(Beginning of Supplied information)

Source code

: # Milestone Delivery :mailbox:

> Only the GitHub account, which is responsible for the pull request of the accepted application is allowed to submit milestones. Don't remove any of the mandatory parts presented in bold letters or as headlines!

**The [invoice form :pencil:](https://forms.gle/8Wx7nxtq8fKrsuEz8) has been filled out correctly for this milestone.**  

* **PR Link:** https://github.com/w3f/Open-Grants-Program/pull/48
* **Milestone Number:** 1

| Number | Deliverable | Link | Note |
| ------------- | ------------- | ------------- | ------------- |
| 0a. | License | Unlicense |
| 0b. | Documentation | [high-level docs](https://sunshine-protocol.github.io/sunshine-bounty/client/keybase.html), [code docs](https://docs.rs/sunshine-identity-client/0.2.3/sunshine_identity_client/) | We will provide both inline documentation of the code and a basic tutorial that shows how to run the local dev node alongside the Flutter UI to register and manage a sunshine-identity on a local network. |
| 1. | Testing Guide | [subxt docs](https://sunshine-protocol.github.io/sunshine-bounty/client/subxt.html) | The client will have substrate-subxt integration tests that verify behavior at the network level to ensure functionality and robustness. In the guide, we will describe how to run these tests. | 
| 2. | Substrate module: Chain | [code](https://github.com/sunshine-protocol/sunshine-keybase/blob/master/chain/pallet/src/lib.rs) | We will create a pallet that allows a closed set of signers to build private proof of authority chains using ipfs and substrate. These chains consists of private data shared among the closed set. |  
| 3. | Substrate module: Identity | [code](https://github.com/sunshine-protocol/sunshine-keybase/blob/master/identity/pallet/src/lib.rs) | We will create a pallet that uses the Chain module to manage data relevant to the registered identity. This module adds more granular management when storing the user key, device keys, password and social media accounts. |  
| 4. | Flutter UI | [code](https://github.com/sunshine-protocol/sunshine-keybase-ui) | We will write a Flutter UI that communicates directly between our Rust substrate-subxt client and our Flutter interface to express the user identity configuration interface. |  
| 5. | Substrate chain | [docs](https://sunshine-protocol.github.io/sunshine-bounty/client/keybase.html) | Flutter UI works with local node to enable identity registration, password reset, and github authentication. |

(End of Supplied information)

Your objective. Set down exactly the lines from the opening line of the material through the line in which "License | Unlicense |" occurs, both included, and no other lines.

Exercise output.
Source code

: # Milestone Delivery :mailbox:

> Only the GitHub account, which is responsible for the pull request of the accepted application is allowed to submit milestones. Don't remove any of the mandatory parts presented in bold letters or as headlines!

**The [invoice form :pencil:](https://forms.gle/8Wx7nxtq8fKrsuEz8) has been filled out correctly for this milestone.**  

* **PR Link:** https://github.com/w3f/Open-Grants-Program/pull/48
* **Milestone Number:** 1

| Number | Deliverable | Link | Note |
| ------------- | ------------- | ------------- | ------------- |
| 0a. | License | Unlicense |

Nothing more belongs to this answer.